### YOUR GOAL
Give back every line of the material below that has the string "subsection".

○ ○ ○ ○ ○

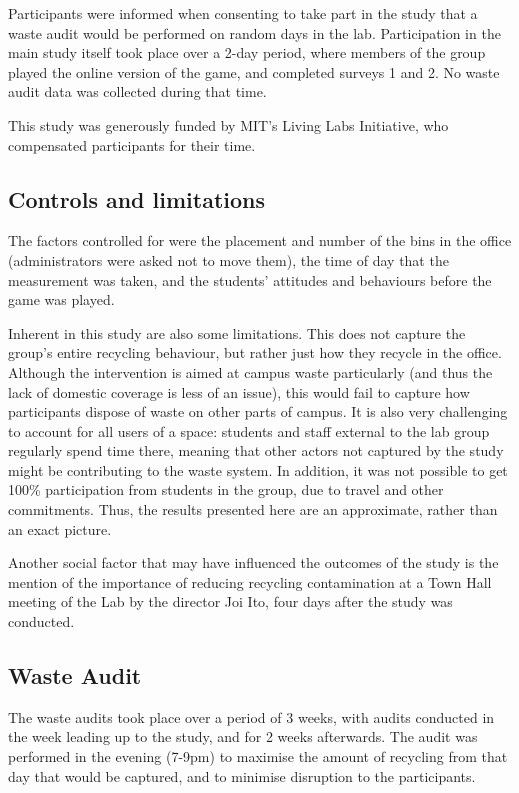 \documentclass[nofonts,nols,justified,nobib]{tufte-book}
\begin{document}
Participants were informed when consenting to take part in the study that a waste audit would be performed on random days in the lab. Participation in the main study itself took place over a 2-day period, where members of the group played the online version of the game, and completed surveys 1 and 2. No waste audit data was collected during that time.

This study was generously funded by MIT's Living Labs Initiative, who compensated participants for their time.

\subsection*{Controls and limitations}
The factors controlled for were the placement and number of the bins in the office (administrators were asked not to move them), the time of day that the measurement was taken, and the students' attitudes and behaviours before the game was played.

Inherent in this study are also some limitations. This does not capture the group's entire recycling behaviour, but rather just how they recycle in the office. Although the intervention is aimed at campus waste particularly (and thus the lack of domestic coverage is less of an issue), this would fail to capture how participants dispose of waste on other parts of campus. It is also very challenging to account for all users of a space: students and staff external to the lab group regularly spend time there, meaning that other actors not captured by the study might be contributing to the waste system. In addition, it was not possible to get 100\% participation from students in the group, due to travel and other commitments. Thus, the results presented here are an approximate, rather than an exact picture.

Another social factor that may have influenced the outcomes of the study is the mention of the importance of reducing recycling contamination at a Town Hall meeting of the Lab by the director Joi Ito, four days after the study was conducted.

\subsection*{Waste Audit}
The waste audits took place over a period of 3 weeks, with audits conducted in the week leading up to the study, and for 2 weeks afterwards. The audit was performed in the evening (7-9pm) to maximise the amount of recycling from that day that would be captured, and to minimise disruption to the participants.
\end{document}
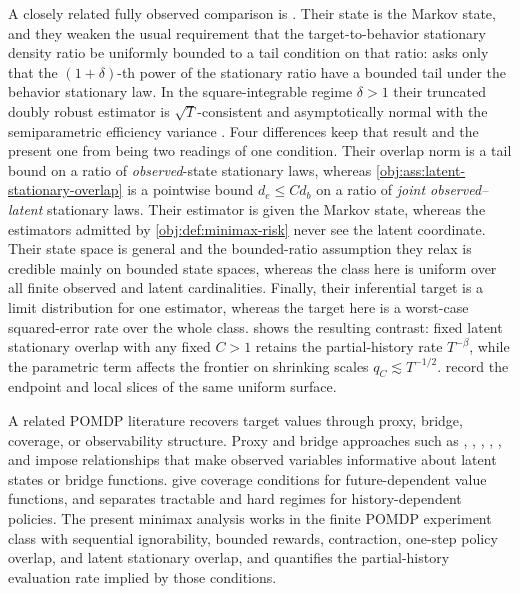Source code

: A closely related fully observed comparison is \citet{MehrabiWager2025}. Their state is the Markov state, and they weaken the usual requirement that the target-to-behavior stationary density ratio be uniformly bounded to a tail condition on that ratio: \citet[Definition 1]{MehrabiWager2025} asks only that the \((1+\delta)\)-th power of the stationary ratio have a bounded tail under the behavior stationary law. In the square-integrable regime \(\delta>1\) their truncated doubly robust estimator is \(\sqrt T\)-consistent and asymptotically normal with the semiparametric efficiency variance \citep[Theorem 3.4]{MehrabiWager2025}. Four differences keep that result and the present one from being two readings of one condition. Their overlap norm is a tail bound on a ratio of \emph{observed}-state stationary laws, whereas \cref{obj:ass:latent-stationary-overlap} is a pointwise bound \(d_e\le Cd_b\) on a ratio of \emph{joint observed--latent} stationary laws. Their estimator is given the Markov state, whereas the estimators admitted by \cref{obj:def:minimax-risk} never see the latent coordinate. Their state space is general and the bounded-ratio assumption they relax is credible mainly on bounded state spaces, whereas the class here is uniform over all finite observed and latent cardinalities. Finally, their inferential target is a limit distribution for one estimator, whereas the target here is a worst-case squared-error rate over the whole class.  shows the resulting contrast: fixed latent stationary overlap with any fixed \(C>1\) retains the partial-history rate \(T^{-\beta}\), while the parametric term affects the frontier on shrinking scales \(q_C\lesssim T^{-1/2}\).  record the endpoint and local slices of the same uniform surface.

A related POMDP literature recovers target values through proxy, bridge, coverage, or observability structure. Proxy and bridge approaches such as \citet{TennenholtzShalitMannor2020}, \citet{Bennett2021}, \citet{Miao2022}, \citet{Shi2022}, \citet{Uehara2023}, and \citet{Kuang2025} impose relationships that make observed variables informative about latent states or bridge functions.  give coverage conditions for future-dependent value functions, and \citet{Zhang2025} separates tractable and hard regimes for history-dependent policies. The present minimax analysis works in the finite POMDP experiment class with sequential ignorability, bounded rewards, contraction, one-step policy overlap, and latent stationary overlap, and quantifies the partial-history evaluation rate implied by those conditions.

○ ○ ○ ○ ○

### ANSWER AREA
\subsection*{Controls and limitations}
\subsection*{Waste Audit}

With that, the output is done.